Jun 032011
 

Quentin Tarantino has turned in the script for his next film, Django Unchained.

According to one review of the script:

Django is a freed slave, who, under the tutelage of a German bounty hunter (played by Christopher Waltz the evil Nazi officer in Inglorious Basterds) becomes a bad-ass bounty hunter himself, and after assisting Waltz in taking down some bad guys for profit, is helped by Waltz in tracking down his slave wife and liberating her from an evil plantation owner. And that doesn’t even half begin to cover it! This film deals with racism as I’ve rarely seen it handled in a Hollywood film. While it’s 100 percent pure popcorn and revenge flick, it is pure genius in the way it takes on the evil slave owning south. Think of what he did with the Nazis in Inglorious and you’ll get a sense of what he’s doing with slave owners and slave overseers in this one.

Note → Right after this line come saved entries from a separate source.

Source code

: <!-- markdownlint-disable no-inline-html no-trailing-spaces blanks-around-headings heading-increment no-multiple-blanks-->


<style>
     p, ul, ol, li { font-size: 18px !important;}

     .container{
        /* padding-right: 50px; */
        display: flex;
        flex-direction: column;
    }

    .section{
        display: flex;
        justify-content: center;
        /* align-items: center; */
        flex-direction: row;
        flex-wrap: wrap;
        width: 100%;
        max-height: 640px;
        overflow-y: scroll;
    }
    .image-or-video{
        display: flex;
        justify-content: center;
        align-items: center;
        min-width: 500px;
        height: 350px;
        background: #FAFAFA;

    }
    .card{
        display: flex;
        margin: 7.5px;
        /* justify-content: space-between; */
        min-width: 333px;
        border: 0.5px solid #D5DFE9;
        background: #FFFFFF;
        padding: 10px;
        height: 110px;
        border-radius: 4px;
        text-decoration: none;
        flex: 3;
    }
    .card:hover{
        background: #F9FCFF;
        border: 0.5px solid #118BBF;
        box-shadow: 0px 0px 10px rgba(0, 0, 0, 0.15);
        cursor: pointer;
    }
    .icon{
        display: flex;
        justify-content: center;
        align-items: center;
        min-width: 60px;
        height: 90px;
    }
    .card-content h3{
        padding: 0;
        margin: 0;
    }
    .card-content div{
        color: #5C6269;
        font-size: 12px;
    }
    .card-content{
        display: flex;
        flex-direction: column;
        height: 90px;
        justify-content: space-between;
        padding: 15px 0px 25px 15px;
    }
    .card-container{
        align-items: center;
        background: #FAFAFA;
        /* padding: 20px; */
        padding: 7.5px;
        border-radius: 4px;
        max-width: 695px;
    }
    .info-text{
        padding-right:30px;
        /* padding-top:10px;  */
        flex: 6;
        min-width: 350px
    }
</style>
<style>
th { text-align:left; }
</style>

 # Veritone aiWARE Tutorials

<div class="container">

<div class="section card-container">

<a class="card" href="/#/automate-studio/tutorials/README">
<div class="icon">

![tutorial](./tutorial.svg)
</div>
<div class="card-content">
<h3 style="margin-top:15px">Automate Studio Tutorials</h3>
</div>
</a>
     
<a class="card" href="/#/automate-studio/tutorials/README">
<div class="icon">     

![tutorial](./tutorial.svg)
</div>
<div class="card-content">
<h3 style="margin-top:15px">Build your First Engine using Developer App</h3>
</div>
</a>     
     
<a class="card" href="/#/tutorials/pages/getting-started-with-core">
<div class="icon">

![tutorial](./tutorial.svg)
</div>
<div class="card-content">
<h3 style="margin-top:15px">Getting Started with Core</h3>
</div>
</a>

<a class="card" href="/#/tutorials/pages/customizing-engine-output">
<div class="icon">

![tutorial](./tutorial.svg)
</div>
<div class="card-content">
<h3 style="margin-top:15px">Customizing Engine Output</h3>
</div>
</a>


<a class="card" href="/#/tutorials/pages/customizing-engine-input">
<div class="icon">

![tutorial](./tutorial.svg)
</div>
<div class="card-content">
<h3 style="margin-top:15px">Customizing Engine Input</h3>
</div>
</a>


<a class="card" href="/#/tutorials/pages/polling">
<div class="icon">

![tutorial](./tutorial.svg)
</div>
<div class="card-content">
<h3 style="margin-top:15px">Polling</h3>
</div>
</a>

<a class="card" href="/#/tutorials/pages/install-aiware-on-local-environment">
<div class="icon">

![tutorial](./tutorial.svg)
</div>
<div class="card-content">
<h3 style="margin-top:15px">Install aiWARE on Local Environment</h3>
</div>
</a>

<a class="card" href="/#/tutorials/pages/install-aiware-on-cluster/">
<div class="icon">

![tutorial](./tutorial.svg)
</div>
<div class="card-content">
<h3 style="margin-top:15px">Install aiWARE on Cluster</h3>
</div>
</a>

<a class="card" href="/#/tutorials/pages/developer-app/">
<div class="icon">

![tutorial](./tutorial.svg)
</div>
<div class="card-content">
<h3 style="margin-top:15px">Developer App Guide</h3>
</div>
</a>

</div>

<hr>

As Tarantino himself said earlier:

I’d like to do a Western. But rather than set it in Texas, have it in slavery times. With that subject that everybody is afraid to deal with. Let’s shine that light on ourselves. You could do a ponderous history lesson of slaves escaping on the Underground Railroad. Or, you could make a movie that would be exciting. Do it as an adventure. A spaghetti Western that takes place during that time. And I would call it ‘A Southern.’

The reason I’m writing about this and other topics only loosely tied to BDSM is that it’s about the discourse of slavery. There are lots of ways to write and talk about slavery. You have Roots, which is the big budget, mainstream TV miniseries treatment, in the earnest melodrama mode. You have Goodbye Uncle Tom, which is the exploitation/enraged quasi-documentary/polemic mode. You can argue that one’s more politically progressive than the other, but you can’t completely discount the other. It is saying something about slavery, and we need to listen to it, at least.

Over on the DoubleX blog, Debra J Dickerson has misgivings:

But I do worry that Tarantino will over rely on stock incidents of slavery porn: whippings, auction blocks, rapes. Slavery and white supremacism were so much more complicated than that. Why does the master holding Django’s wife have to be cruel? He’d have left her there if she’d been working only under Union rules and spent her evenings sipping mint juleps on the veranda in complete equality with Massa? Slavery wasn’t evil because some masters were. Slavery was evil because, however humane its conditions, it is a crime against humanity. Making the wife’s owner a beast … it worries me.

Dickerson outlines a variety of scenarios of betrayal and emotional cruelty fostered by the institution of slavery: the children sold away from their parents, husbands from wives, the moment when you realize that person you grew up with owns you, and so on. These are emotional hurts, and arguably deeper than lash marks.

But they’re the core of a dramatic movie, not an action movie. And Tarantino wants to make an action movie.

However, for all it’s action-movie style and glamour, I think Kill Bill did have something to say about gender relations, emotional manipulation and abuse, sexuality and sexual violence. Note that, while Volume 1 ended with a giant battle and a duel, Volume 2 ends with a dramatic scene, of Bill and the Bride talking over a table. The actual fight is over in less than twenty seconds. Tarantino revels in the form of the action movie, but what’s ultimately driving the entire story is the interpersonal dynamic, the mutual betrayal, between the Bride and Bill.

Thus, I think that Tarantino will come up with an emotional drive for his story, and one that is more complex than a straightforward captivity/revenge/women-in-distress narrative. Or rather, he could. (I keep thinking of the scene in Pulp Fiction, when Tarantino inserts himself as a character, who drops multiple N-bombs in front of a black man who happens to be a professional killer, and gets away with it.)

Dickerson’s reference to “stock incidents of slavery porn: whippings, auction blocks, rapes” suggests just how easily writing about slavery can slide over into the exploitative or pornographic. Django Unchained could slip and fall into that. Or we could view it as just another way of writing about slavery.